Rachel Amphlett, thriller writer and authorpreneur

When thriller writer Rachel Amphlett discovered that someone had created and published a reading guide and book catalog for her work and was charging readers to download it, she decided to take the matter into her own hands and create her own Readers’ Guide. Here she shares her process and the benefits, to help you do the same for your own back-catalog of books.

 

I like to think I look after my readers. I’ve always looked after my newsletter subscribers and social media followers and felt that the person selling this unofficial book was, to be honest, taking the [insert word here].

Time to take action.

Preparing the Official Reading Guide

image of Rachel Amphlett's book catalogue cover

Rachel Amphlett’s book catalog offers real value and interest to her readers, as well as boosting sales

I’d been thinking about creating an official guide to my books for about twelve months but what with writing and publishing at the rate I have been as well as the added juggling act that has been emigrating back from Australia to the UK, it simply hadn’t happened.

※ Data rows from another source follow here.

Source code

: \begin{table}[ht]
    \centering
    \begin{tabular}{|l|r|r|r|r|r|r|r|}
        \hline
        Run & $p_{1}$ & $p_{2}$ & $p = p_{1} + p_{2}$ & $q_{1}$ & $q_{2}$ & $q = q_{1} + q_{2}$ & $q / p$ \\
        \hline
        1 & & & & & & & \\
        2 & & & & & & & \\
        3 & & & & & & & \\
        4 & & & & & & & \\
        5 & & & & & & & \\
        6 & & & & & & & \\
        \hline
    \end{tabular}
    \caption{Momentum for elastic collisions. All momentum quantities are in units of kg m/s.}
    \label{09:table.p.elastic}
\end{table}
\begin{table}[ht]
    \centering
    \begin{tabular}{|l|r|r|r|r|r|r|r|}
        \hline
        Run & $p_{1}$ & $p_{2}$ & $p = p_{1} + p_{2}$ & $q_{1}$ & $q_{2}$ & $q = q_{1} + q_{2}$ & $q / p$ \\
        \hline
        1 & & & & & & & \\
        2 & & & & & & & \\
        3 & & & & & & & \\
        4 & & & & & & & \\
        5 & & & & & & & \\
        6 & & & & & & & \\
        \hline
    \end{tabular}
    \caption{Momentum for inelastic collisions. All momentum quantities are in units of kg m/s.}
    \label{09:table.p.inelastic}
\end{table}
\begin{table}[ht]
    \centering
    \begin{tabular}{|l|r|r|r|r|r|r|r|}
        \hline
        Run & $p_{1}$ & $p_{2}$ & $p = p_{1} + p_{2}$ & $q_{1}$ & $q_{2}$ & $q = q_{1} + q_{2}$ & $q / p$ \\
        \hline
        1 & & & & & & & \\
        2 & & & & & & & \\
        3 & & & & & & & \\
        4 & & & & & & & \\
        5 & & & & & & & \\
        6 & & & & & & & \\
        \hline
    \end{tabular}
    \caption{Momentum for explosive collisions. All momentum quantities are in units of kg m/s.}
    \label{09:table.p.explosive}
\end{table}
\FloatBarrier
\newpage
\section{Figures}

That unofficial guide kicked me into gear.

Planning-wise, I wanted to let readers get a feel for each of the books without alerting them to any spoilers. I’ve arranged the reading guide by provided two chapters from each book, starting with the series. At the back of the book are two separate sections. One lists all the books in series order, and the final section lists the books in publication order.

I use Vellum to create my books, so putting the Official Reading Guide together was an easy process.

Needless to say, my Official Reading Guide is free across all retailers so it’s more attractive to readers than the unofficial paid version, and I emailed KDP to have them remove the unofficial one so it doesn’t show up on my author page.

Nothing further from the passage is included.